The forest is located on the outskirts of Izium, a pleasant, flat pine forest where the city’s cemetery is located, in this city in the Kharkiv region of Ukraine. But even before you enter it, something unusual stands out: clumps of sandy soil form countless dunes between the trees. On the dirt road leading to it are two large trucks parked with the number 200 painted on their sides. The number 200 is military slang for dead bodies.
It is only when you walk along the forest path that the magnitude of the horror becomes clear. Each of the small dunes is an excavated grave: methodically emptied rectangles of various sizes, where human remains had been buried until a few hours earlier.
This is a place of sheer horror, of a mass funeral of more than 400 people who died violently during the Russian occupation in eastern Ukraine. Dozens of bodies have already been discovered and transferred to a makeshift morgue for further examination. But the preliminary conclusions are grim: Most of the corpses show signs of torture.
Forensics have enlisted the help of firefighters to recover the remains. “My job is to exhume the bodies before forensics can determine what is happening to them,” one of them, Andreiy Vladimirovich Sergienko, told UKTN. “We then bag the bodies and transport them to a morgue. I feel terrible. This is a terrible moment in my life and the first such experience in all my five years of service.”
“Psychologically, I think we will need some help in the future,” he added. ‘Because at least it will be etched in our psyche forever. There are no names on the graves, no names, just numbers. 418. 418 people buried, can you imagine?’
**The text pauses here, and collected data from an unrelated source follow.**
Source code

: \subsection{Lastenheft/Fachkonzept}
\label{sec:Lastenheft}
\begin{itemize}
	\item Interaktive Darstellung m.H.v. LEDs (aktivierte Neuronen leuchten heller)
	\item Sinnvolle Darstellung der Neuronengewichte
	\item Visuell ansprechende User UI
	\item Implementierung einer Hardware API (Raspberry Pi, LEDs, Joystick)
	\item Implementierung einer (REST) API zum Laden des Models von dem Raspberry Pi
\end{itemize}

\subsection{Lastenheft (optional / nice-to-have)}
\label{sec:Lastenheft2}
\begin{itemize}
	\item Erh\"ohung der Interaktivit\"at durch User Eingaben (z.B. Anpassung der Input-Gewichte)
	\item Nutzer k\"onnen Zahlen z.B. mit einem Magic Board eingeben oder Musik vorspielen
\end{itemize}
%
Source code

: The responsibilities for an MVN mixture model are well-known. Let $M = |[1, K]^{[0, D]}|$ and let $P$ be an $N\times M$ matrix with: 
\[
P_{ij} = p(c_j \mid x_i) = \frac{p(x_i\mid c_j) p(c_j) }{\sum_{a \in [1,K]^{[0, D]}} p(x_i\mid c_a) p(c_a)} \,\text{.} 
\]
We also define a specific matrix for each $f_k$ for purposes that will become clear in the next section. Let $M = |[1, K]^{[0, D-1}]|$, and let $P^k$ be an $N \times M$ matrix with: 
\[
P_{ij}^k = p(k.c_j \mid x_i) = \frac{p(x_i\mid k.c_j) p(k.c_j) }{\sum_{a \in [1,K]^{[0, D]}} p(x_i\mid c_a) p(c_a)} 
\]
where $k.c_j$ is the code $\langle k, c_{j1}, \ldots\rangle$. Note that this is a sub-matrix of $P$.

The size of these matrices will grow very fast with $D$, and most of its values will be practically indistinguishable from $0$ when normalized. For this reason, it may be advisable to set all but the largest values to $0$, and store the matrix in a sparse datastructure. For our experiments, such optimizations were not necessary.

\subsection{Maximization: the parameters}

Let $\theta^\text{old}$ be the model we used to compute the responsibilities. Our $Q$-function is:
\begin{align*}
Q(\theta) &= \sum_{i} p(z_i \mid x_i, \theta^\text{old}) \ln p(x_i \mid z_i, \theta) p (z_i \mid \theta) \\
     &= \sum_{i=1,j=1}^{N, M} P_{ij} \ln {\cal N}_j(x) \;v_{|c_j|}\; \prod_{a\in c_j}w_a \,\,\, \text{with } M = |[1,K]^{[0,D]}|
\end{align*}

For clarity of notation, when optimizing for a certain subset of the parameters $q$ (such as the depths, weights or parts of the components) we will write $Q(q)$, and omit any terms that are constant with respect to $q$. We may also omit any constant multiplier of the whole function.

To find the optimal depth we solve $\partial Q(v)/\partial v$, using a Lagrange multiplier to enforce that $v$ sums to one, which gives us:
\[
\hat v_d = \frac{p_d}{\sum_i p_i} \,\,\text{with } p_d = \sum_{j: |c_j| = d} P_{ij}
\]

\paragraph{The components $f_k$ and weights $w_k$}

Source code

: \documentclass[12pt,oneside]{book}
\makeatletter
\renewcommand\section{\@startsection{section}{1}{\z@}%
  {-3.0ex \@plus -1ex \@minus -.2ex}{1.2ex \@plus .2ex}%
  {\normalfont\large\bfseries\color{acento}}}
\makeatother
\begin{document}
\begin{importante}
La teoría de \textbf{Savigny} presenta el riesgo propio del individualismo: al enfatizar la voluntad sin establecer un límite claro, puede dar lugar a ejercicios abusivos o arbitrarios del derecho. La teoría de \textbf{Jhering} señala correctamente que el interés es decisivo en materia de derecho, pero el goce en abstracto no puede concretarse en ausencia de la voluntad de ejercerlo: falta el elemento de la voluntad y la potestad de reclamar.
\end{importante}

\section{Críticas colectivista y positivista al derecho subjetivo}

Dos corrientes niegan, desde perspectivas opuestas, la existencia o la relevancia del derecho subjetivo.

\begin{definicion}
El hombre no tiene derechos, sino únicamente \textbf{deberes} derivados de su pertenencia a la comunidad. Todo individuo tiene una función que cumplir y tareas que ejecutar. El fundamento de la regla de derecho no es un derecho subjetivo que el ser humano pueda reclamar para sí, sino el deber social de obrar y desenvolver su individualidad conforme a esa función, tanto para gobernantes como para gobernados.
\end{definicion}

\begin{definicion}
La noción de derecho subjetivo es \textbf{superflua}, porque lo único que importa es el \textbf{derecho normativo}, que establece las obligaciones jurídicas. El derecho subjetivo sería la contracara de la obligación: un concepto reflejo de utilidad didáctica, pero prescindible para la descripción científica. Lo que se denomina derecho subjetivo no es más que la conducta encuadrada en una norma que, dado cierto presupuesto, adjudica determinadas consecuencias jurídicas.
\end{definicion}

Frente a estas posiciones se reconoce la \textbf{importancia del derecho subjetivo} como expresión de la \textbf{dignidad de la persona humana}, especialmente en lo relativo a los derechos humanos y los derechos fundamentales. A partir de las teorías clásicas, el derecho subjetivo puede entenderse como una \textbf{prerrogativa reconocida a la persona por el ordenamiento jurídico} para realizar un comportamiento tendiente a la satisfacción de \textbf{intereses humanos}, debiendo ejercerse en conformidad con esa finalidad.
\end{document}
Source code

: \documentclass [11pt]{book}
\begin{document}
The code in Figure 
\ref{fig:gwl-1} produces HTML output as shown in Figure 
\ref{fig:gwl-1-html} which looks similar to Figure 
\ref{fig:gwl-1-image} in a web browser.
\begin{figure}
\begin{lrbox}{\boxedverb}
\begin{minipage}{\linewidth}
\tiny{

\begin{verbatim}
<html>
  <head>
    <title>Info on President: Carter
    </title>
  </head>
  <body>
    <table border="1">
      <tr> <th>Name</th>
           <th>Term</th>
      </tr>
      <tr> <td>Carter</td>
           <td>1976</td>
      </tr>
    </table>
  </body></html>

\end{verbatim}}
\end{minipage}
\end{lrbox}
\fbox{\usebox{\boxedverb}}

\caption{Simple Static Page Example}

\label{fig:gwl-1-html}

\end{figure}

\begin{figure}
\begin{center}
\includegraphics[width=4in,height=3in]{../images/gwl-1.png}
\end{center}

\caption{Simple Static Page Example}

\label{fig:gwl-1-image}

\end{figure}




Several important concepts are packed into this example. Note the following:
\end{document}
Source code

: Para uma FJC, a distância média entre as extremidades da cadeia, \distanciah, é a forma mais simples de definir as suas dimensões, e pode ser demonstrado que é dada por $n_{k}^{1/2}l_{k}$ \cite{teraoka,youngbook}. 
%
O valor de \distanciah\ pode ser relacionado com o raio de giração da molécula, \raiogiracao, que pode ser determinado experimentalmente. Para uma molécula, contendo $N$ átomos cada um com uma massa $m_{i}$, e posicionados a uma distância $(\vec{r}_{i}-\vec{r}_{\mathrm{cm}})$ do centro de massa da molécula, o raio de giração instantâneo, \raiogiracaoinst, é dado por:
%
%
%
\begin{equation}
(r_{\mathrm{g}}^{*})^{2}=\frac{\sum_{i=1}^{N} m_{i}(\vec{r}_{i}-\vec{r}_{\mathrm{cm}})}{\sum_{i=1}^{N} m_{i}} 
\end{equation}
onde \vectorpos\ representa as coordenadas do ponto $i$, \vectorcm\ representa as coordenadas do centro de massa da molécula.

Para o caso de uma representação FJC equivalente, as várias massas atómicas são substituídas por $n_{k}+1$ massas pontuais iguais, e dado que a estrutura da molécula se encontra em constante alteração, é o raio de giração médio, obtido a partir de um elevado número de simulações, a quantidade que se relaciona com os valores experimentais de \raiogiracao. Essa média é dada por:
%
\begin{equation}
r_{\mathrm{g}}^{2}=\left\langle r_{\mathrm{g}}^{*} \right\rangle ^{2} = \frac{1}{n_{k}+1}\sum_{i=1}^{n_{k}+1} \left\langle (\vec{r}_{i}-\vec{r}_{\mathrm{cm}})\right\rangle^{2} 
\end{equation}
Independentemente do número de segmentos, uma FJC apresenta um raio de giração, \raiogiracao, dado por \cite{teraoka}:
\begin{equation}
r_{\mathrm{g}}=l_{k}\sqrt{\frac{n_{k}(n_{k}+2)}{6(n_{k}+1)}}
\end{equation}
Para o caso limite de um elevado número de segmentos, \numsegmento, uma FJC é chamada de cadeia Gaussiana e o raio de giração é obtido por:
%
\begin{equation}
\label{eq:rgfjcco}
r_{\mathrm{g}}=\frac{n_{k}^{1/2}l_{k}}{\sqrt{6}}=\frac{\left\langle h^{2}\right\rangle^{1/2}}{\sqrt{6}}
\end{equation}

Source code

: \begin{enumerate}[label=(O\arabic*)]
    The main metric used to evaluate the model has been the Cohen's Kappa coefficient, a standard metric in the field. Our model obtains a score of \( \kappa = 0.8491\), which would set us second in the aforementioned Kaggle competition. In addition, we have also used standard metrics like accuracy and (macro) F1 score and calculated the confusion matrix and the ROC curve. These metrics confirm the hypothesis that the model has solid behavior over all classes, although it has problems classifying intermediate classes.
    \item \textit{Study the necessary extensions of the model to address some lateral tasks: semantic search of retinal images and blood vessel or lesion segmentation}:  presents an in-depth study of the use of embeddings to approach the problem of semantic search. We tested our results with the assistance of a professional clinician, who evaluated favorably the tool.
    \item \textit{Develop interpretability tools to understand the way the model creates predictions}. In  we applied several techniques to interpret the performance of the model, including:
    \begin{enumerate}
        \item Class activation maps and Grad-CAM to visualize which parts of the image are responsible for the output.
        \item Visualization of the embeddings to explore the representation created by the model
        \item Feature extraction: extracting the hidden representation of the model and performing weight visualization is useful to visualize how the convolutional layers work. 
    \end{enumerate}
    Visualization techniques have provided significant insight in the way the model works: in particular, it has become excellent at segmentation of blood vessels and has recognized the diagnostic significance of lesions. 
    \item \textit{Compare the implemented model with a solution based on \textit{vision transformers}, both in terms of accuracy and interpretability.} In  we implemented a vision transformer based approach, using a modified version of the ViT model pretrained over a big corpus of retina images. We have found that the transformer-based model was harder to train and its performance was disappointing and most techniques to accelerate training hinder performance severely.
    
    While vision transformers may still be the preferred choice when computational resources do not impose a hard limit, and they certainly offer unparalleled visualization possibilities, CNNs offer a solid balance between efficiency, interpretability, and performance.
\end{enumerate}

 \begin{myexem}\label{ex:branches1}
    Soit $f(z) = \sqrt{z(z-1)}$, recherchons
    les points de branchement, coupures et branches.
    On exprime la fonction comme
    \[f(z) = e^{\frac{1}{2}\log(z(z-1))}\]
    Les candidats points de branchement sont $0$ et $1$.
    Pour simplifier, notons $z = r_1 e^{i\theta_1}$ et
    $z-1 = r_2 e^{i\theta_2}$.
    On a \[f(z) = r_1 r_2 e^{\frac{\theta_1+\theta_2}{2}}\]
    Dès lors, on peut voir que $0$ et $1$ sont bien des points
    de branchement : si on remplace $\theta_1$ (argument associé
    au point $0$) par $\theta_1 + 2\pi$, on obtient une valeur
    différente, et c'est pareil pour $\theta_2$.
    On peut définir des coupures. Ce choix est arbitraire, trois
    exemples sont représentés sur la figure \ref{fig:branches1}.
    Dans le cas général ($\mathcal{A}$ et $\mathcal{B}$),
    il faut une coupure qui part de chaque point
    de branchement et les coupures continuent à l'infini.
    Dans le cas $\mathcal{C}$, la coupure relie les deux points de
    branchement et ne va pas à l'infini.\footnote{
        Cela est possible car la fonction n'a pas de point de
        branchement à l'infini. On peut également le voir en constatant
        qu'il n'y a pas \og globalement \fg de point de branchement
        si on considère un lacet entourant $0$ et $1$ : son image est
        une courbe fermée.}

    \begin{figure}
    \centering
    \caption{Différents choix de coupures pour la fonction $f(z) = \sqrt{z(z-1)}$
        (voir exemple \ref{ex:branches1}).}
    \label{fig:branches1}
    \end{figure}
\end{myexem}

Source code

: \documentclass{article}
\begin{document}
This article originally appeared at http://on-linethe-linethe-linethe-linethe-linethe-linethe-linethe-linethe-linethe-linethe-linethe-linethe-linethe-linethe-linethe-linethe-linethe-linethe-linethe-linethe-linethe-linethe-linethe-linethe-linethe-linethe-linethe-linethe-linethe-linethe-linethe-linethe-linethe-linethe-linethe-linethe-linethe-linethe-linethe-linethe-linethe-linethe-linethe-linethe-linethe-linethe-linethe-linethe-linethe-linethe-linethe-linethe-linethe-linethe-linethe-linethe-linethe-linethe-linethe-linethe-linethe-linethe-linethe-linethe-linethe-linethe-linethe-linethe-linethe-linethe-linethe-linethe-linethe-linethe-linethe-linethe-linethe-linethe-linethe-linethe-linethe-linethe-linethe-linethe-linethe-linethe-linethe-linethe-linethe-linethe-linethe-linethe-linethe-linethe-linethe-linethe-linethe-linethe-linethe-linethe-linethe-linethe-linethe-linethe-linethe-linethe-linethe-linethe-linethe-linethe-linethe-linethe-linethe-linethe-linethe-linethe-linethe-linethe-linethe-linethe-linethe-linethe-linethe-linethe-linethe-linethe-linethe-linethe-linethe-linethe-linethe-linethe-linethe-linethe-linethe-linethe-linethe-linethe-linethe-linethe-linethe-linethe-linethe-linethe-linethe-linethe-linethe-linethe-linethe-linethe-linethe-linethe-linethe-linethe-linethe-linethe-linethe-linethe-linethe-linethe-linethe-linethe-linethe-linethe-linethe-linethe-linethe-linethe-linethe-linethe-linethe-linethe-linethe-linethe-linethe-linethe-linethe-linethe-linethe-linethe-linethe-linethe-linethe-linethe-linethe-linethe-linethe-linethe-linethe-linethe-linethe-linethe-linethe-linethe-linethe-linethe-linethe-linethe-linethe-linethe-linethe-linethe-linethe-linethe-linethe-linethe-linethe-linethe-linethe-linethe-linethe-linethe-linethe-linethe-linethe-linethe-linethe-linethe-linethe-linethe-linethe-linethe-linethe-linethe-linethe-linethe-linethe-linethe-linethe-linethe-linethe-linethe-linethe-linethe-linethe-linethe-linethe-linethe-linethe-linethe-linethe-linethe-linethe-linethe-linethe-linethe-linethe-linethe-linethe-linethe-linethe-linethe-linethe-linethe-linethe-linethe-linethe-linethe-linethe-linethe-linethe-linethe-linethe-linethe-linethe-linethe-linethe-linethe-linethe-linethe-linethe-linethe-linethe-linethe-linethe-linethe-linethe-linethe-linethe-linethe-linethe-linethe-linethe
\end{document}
Some researchers say they probably need psychological help
Signs of Torture and Execution
Fresh graves are being excavated in the loose soil all around Andreiy. When a body has been successfully mined, diggers and forensics take a moment to pause as a sign of respect for the dead. In a surreal scene, due to the number of bodies discovered, several forensic experts simultaneously give their conclusions, which are written down by police officers. This grim litany reverberates through the forest. The only other sound comes from the flies festering on the bodies, from the clicks of the cameras and from artillery fire as the war rages just a few hundred yards away.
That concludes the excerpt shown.